Vu les autres pièces du dossier.

Vu :

- la convention fiscale signée le 22 juillet 1983 entre le gouvernement de la République française et le gouvernement de la République démocratique de Madagascar en vue d'éviter les doubles impositions, de prévenir l'évasion fiscale et d'établir des règles d'assistance administrative en matière fiscale ;

- le code général des impôts et le livre des procédures fiscales ;

- le code de justice administrative.

Les parties ont été régulièrement averties du jour de l'audience.

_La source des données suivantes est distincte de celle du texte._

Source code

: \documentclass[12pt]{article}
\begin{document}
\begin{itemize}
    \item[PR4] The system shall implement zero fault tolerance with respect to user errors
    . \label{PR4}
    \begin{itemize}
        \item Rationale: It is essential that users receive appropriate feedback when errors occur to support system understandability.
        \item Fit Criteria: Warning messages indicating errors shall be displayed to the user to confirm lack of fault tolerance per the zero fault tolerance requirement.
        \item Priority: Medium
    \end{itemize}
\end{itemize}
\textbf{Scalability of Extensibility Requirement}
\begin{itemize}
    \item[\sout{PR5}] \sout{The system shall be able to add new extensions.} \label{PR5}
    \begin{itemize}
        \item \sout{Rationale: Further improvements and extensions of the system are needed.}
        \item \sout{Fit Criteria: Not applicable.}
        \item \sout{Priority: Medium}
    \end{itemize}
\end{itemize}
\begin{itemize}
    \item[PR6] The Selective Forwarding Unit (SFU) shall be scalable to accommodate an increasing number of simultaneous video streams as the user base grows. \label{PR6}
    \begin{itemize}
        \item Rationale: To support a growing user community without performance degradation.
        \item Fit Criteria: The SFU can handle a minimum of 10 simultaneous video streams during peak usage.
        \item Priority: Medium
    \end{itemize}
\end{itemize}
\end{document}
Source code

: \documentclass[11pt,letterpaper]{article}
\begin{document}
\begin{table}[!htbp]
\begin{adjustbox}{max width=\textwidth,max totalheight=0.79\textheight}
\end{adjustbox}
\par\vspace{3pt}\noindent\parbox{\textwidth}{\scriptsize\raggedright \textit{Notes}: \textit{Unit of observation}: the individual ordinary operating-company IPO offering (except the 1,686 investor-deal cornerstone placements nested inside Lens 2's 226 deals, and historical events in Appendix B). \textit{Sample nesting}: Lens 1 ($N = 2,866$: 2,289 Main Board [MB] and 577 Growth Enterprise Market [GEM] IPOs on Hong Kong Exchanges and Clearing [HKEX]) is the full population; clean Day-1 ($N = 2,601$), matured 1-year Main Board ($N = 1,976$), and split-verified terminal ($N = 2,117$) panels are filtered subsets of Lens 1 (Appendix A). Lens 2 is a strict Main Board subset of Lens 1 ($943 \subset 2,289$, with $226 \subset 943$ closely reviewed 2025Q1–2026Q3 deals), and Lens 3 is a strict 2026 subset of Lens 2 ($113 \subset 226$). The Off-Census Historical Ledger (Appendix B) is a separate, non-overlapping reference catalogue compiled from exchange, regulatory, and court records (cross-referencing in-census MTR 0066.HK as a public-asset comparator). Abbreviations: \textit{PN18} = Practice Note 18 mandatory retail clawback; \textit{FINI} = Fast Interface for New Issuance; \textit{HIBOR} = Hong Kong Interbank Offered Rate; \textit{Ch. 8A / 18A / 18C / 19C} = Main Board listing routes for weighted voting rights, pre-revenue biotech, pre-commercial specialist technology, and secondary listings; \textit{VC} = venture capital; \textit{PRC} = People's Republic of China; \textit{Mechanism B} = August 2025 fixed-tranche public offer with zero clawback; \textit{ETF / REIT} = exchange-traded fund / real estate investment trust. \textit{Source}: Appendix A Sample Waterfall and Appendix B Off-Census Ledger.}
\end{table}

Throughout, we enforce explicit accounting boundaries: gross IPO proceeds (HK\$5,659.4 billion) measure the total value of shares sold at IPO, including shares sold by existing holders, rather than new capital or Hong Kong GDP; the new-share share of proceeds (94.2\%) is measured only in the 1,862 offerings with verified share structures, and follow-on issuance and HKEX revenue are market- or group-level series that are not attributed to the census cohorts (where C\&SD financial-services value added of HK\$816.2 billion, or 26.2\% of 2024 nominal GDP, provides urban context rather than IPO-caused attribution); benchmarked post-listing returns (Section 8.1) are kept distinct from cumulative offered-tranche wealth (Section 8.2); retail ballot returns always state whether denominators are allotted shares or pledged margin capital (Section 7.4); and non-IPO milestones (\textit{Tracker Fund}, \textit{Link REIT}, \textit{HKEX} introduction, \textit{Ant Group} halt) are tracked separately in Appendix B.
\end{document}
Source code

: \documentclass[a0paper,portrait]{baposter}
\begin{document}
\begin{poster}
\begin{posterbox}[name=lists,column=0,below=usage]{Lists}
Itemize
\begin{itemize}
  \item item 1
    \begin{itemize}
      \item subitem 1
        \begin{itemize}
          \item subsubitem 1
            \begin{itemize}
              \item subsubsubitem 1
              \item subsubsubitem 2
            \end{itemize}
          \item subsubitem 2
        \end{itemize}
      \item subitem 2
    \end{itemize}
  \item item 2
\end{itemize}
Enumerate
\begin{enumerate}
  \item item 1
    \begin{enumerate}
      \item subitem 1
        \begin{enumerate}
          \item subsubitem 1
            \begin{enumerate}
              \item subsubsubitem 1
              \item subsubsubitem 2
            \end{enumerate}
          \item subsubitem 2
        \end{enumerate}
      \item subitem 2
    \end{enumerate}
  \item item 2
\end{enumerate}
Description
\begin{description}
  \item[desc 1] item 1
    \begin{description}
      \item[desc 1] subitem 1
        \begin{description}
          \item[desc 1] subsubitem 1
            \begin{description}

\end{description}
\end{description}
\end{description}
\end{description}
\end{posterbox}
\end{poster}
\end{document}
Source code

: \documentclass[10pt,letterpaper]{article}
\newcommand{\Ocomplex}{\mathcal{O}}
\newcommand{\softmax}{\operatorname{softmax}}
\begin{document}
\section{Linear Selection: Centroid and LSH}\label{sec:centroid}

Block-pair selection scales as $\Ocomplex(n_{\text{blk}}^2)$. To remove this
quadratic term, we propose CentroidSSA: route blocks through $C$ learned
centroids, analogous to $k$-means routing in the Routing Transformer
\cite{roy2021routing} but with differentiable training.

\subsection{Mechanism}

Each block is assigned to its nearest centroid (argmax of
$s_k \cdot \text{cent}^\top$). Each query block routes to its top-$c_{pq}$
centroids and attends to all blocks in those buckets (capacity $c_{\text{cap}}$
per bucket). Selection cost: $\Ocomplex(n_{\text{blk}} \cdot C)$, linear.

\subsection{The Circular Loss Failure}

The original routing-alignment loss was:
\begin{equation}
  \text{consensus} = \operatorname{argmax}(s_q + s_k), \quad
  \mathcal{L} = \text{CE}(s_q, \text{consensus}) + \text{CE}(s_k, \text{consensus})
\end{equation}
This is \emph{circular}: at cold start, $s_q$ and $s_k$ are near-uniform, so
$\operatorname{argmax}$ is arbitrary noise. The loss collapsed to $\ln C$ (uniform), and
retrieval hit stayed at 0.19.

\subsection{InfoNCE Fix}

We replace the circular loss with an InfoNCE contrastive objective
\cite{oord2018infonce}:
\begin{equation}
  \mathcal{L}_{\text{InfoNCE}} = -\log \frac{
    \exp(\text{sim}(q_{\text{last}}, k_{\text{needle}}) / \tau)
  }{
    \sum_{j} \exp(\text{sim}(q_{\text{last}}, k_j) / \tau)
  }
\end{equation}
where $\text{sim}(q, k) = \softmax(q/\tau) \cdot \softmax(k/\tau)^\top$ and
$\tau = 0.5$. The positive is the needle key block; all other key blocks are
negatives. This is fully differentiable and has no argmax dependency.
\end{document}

Ont été entendus au cours de l'audience publique :

- le rapport de M. Jean-François Papin, premier conseiller,

- les conclusions de M. Jean-Philippe Arruebo-Mannier, rapporteur public,

- et les observations de Me Le Faou, représentant la SARL Royez Musik.

Considérant ce qui suit :

Sur l'objet du litige :

1. La société à responsabilité limitée (SARL) Royez Musik, dont le siège est situé à Amiens (Somme), exerce une activité de vente d'instruments de musique, d'appareils de diffusion sonore et de matériels d'informatique musicale, ou encore de disques, de librairie et de papeterie musicale. Elle a fait l'objet d'une vérification de comptabilité portant sur la période s'étendant du 1er mai 2012 au 30 avril 2015. A l'issue de ce contrôle, le service vérificateur a estimé, d'une part, que la SARL Royez Musik avait omis de déclarer la taxe sur la valeur ajoutée collectée sur des rétrocessions de marchandises et, d'autre part, que les versements effectués par la SARL Royez Musik, durant la période vérifiée, à la société de droit malgache Roysons Industries constituaient des transferts de bénéfices qui devaient être qualifiés de distributions occultes, de sorte que les sommes correspondantes devaient être soumises à la retenue à la source prévue au 2 de l'article 119 bis du code général des impôts. L'administration a fait connaître à la SARL Royez Musik sa position sur ces points par une proposition de rectification qu'elle lui a adressée le 14 décembre 2016. Les observations formulées par la SARL Royez Musik n'ayant pas convaincu l'administration de reconsidérer son analyse, les rappels de taxe sur la valeur ajoutée et les cotisations de retenue à la source résultant des rectifications notifiées ont été mis en recouvrement, le 14 avril 2018, à hauteur des sommes respectives de 261 951 euros et de 22 343 euros, pénalités incluses.

2. Sa réclamation ayant été rejetée, la SARL Royez Musik a porté le litige devant le tribunal administratif d'Amiens en lui demandant de prononcer, en droits et pénalités, la décharge, d'une part, des rappels de taxe sur la valeur ajoutée mis à sa charge au titre de la période s'étendant du 1er mai 2012 au 30 avril 2015, d'autre part, de la retenue à la source à laquelle elle a été assujettie au titre de l'année 2014. La SARL Royez Musik relève appel du jugement du 13 avril 2023 par lequel le tribunal administratif d'Amiens a rejeté cette demande.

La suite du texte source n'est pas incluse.